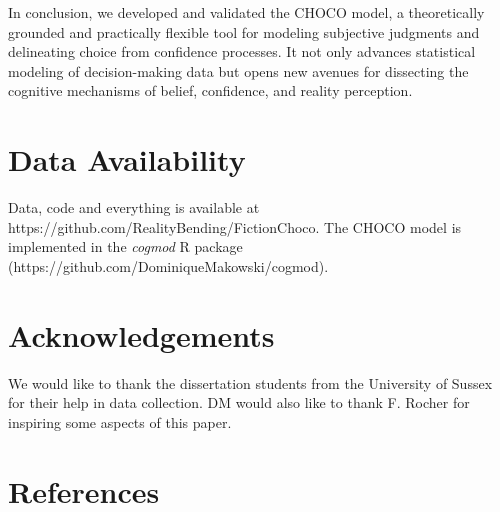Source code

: \documentclass[
  jou,
  floatsintext,
  longtable,
  nolmodern,
  notxfonts,
  notimes,
  colorlinks=true,linkcolor=blue,citecolor=blue,urlcolor=blue]{apa7}
\begin{document}
In conclusion, we developed and validated the CHOCO model, a
theoretically grounded and practically flexible tool for modeling
subjective judgments and delineating choice from confidence processes.
It not only advances statistical modeling of decision-making data but
opens new avenues for dissecting the cognitive mechanisms of belief,
confidence, and reality perception.

\section{Data Availability}\label{data-availability}

Data, code and everything is available at
https://github.com/RealityBending/FictionChoco. The CHOCO model is
implemented in the \emph{cogmod} R package
(https://github.com/DominiqueMakowski/cogmod).

\section{Acknowledgements}\label{acknowledgements}

We would like to thank the dissertation students from the University of
Sussex for their help in data collection. DM would also like to thank F.
Rocher for inspiring some aspects of this paper.

\section{References}\label{references}
\end{document}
- - - - -
◆ Exercise requirements
A faithful, word-for-word copy of the data is needed; the pictures should not appear in it.

◆ Exercise solution
Source code

: \documentclass[
  jou,
  floatsintext,
  longtable,
  nolmodern,
  notxfonts,
  notimes,
  colorlinks=true,linkcolor=blue,citecolor=blue,urlcolor=blue]{apa7}
\begin{document}
In conclusion, we developed and validated the CHOCO model, a
theoretically grounded and practically flexible tool for modeling
subjective judgments and delineating choice from confidence processes.
It not only advances statistical modeling of decision-making data but
opens new avenues for dissecting the cognitive mechanisms of belief,
confidence, and reality perception.

\section{Data Availability}\label{data-availability}

Data, code and everything is available at
https://github.com/RealityBending/FictionChoco. The CHOCO model is
implemented in the \emph{cogmod} R package
(https://github.com/DominiqueMakowski/cogmod).

\section{Acknowledgements}\label{acknowledgements}

We would like to thank the dissertation students from the University of
Sussex for their help in data collection. DM would also like to thank F.
Rocher for inspiring some aspects of this paper.

\section{References}\label{references}
\end{document}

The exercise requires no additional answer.